## Work order
Take the entries below and write them out exactly, with each picture removed.

## Material for the task
■ ■ ■ ■ ■ ■ ■

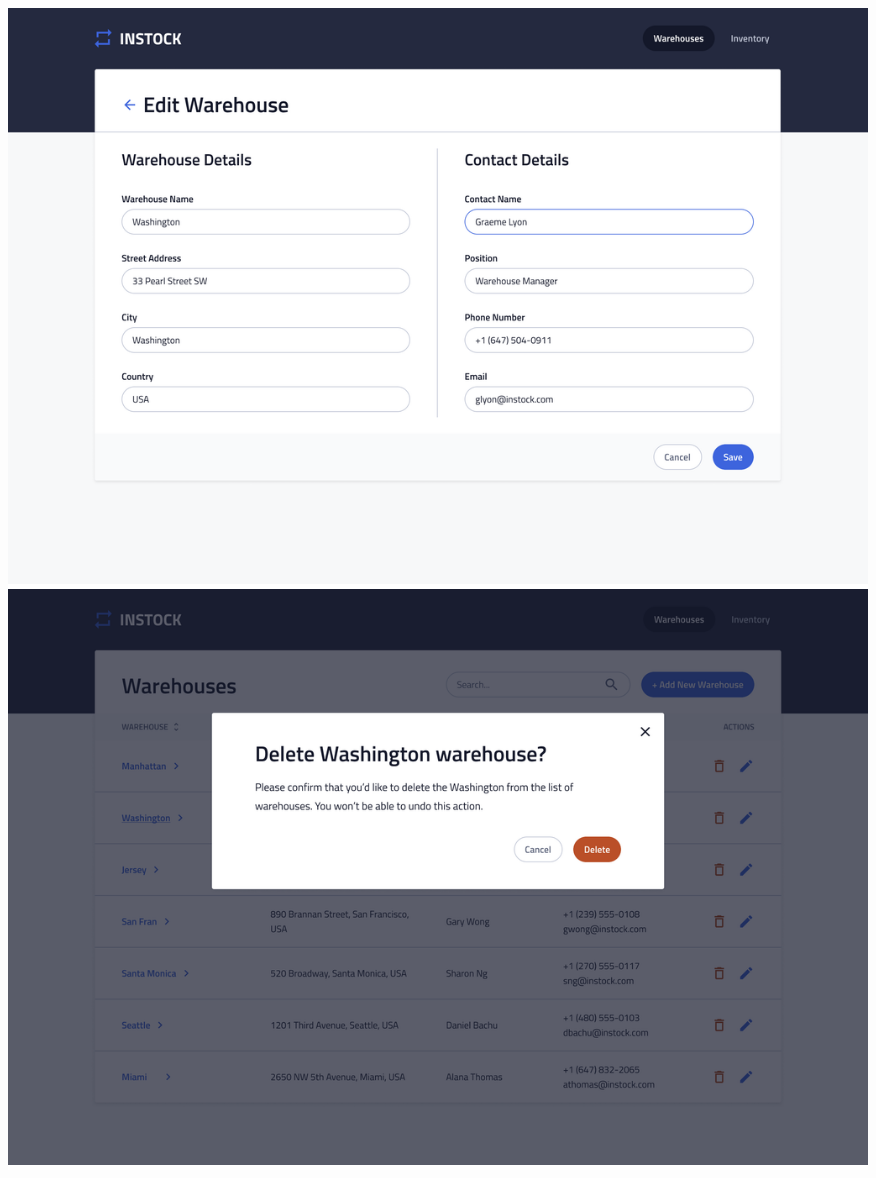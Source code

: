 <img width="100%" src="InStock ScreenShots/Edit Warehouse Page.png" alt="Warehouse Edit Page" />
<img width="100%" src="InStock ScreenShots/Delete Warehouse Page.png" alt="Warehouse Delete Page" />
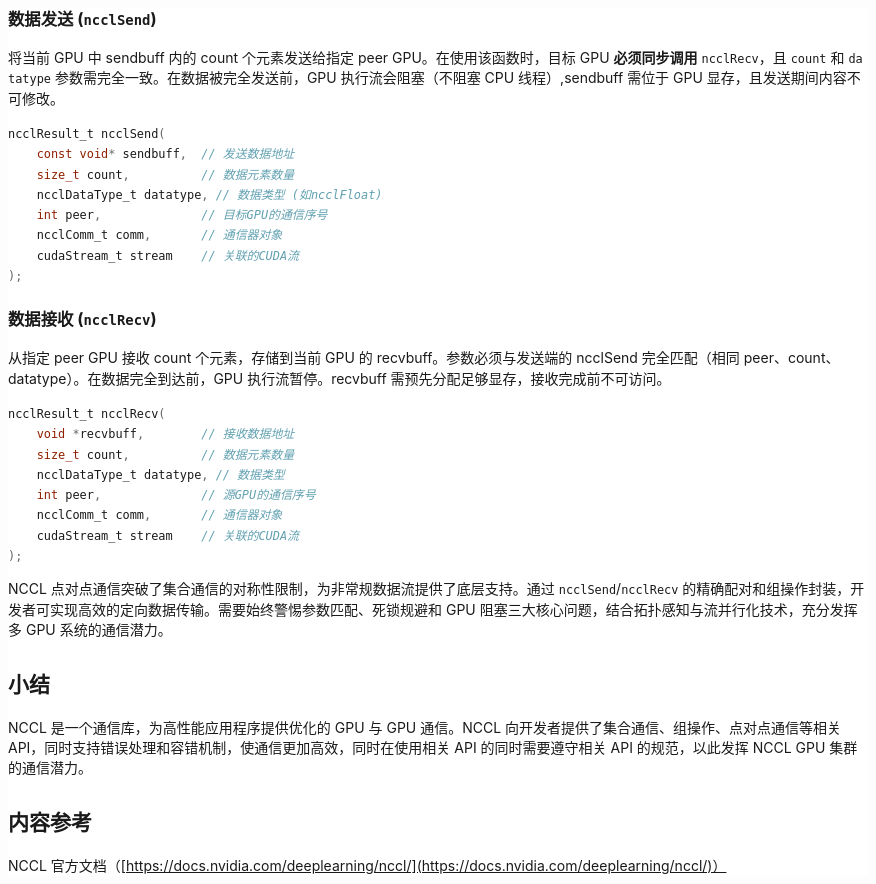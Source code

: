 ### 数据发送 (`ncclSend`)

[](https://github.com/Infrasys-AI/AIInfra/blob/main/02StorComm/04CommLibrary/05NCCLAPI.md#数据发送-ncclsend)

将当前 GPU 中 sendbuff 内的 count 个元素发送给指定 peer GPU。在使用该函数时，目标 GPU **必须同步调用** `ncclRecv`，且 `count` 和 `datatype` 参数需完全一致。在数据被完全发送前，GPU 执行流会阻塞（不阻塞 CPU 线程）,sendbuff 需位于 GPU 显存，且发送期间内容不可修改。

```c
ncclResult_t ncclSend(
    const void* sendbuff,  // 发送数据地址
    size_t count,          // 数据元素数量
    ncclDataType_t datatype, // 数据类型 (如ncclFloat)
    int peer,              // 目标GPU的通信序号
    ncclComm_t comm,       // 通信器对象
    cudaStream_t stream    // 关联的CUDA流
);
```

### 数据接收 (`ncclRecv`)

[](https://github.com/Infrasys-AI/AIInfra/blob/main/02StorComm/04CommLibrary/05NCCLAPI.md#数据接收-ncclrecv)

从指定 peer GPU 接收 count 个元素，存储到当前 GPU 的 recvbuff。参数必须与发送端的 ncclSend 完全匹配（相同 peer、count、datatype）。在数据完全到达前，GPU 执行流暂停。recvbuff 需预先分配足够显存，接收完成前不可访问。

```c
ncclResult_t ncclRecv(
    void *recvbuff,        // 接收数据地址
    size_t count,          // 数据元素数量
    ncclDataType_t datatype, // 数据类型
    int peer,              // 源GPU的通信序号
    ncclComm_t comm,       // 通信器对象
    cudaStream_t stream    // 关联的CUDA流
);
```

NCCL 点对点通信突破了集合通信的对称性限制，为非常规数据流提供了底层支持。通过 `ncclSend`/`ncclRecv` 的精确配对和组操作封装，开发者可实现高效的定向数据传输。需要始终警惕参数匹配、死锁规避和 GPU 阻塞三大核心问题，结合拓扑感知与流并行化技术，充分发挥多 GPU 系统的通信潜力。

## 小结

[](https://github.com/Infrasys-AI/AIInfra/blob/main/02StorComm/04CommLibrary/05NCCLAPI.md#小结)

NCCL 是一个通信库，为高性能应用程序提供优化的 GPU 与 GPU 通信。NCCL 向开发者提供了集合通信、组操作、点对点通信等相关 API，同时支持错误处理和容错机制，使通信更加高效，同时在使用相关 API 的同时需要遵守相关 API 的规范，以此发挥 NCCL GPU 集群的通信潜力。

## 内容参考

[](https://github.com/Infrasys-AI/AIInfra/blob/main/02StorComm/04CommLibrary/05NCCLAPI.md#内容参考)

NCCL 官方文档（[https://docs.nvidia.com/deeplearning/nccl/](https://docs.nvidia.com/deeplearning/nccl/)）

■ ■ ■ ■ ■ ■ ■

## Result of the exercise
Source code

: <img width="100%" src="InStock ScreenShots/Edit Warehouse Page.png" alt="Warehouse Edit Page" />
<img width="100%" src="InStock ScreenShots/Delete Warehouse Page.png" alt="Warehouse Delete Page" />
Source code

: ### 数据发送 (`ncclSend`)

[](https://github.com/Infrasys-AI/AIInfra/blob/main/02StorComm/04CommLibrary/05NCCLAPI.md#数据发送-ncclsend)

将当前 GPU 中 sendbuff 内的 count 个元素发送给指定 peer GPU。在使用该函数时，目标 GPU **必须同步调用** `ncclRecv`，且 `count` 和 `datatype` 参数需完全一致。在数据被完全发送前，GPU 执行流会阻塞（不阻塞 CPU 线程）,sendbuff 需位于 GPU 显存，且发送期间内容不可修改。

```c
ncclResult_t ncclSend(
    const void* sendbuff,  // 发送数据地址
    size_t count,          // 数据元素数量
    ncclDataType_t datatype, // 数据类型 (如ncclFloat)
    int peer,              // 目标GPU的通信序号
    ncclComm_t comm,       // 通信器对象
    cudaStream_t stream    // 关联的CUDA流
);
```

### 数据接收 (`ncclRecv`)

[](https://github.com/Infrasys-AI/AIInfra/blob/main/02StorComm/04CommLibrary/05NCCLAPI.md#数据接收-ncclrecv)

从指定 peer GPU 接收 count 个元素，存储到当前 GPU 的 recvbuff。参数必须与发送端的 ncclSend 完全匹配（相同 peer、count、datatype）。在数据完全到达前，GPU 执行流暂停。recvbuff 需预先分配足够显存，接收完成前不可访问。

```c
ncclResult_t ncclRecv(
    void *recvbuff,        // 接收数据地址
    size_t count,          // 数据元素数量
    ncclDataType_t datatype, // 数据类型
    int peer,              // 源GPU的通信序号
    ncclComm_t comm,       // 通信器对象
    cudaStream_t stream    // 关联的CUDA流
);
```

NCCL 点对点通信突破了集合通信的对称性限制，为非常规数据流提供了底层支持。通过 `ncclSend`/`ncclRecv` 的精确配对和组操作封装，开发者可实现高效的定向数据传输。需要始终警惕参数匹配、死锁规避和 GPU 阻塞三大核心问题，结合拓扑感知与流并行化技术，充分发挥多 GPU 系统的通信潜力。

## 小结

[](https://github.com/Infrasys-AI/AIInfra/blob/main/02StorComm/04CommLibrary/05NCCLAPI.md#小结)

NCCL 是一个通信库，为高性能应用程序提供优化的 GPU 与 GPU 通信。NCCL 向开发者提供了集合通信、组操作、点对点通信等相关 API，同时支持错误处理和容错机制，使通信更加高效，同时在使用相关 API 的同时需要遵守相关 API 的规范，以此发挥 NCCL GPU 集群的通信潜力。

## 内容参考

[](https://github.com/Infrasys-AI/AIInfra/blob/main/02StorComm/04CommLibrary/05NCCLAPI.md#内容参考)

NCCL 官方文档（[https://docs.nvidia.com/deeplearning/nccl/](https://docs.nvidia.com/deeplearning/nccl/)）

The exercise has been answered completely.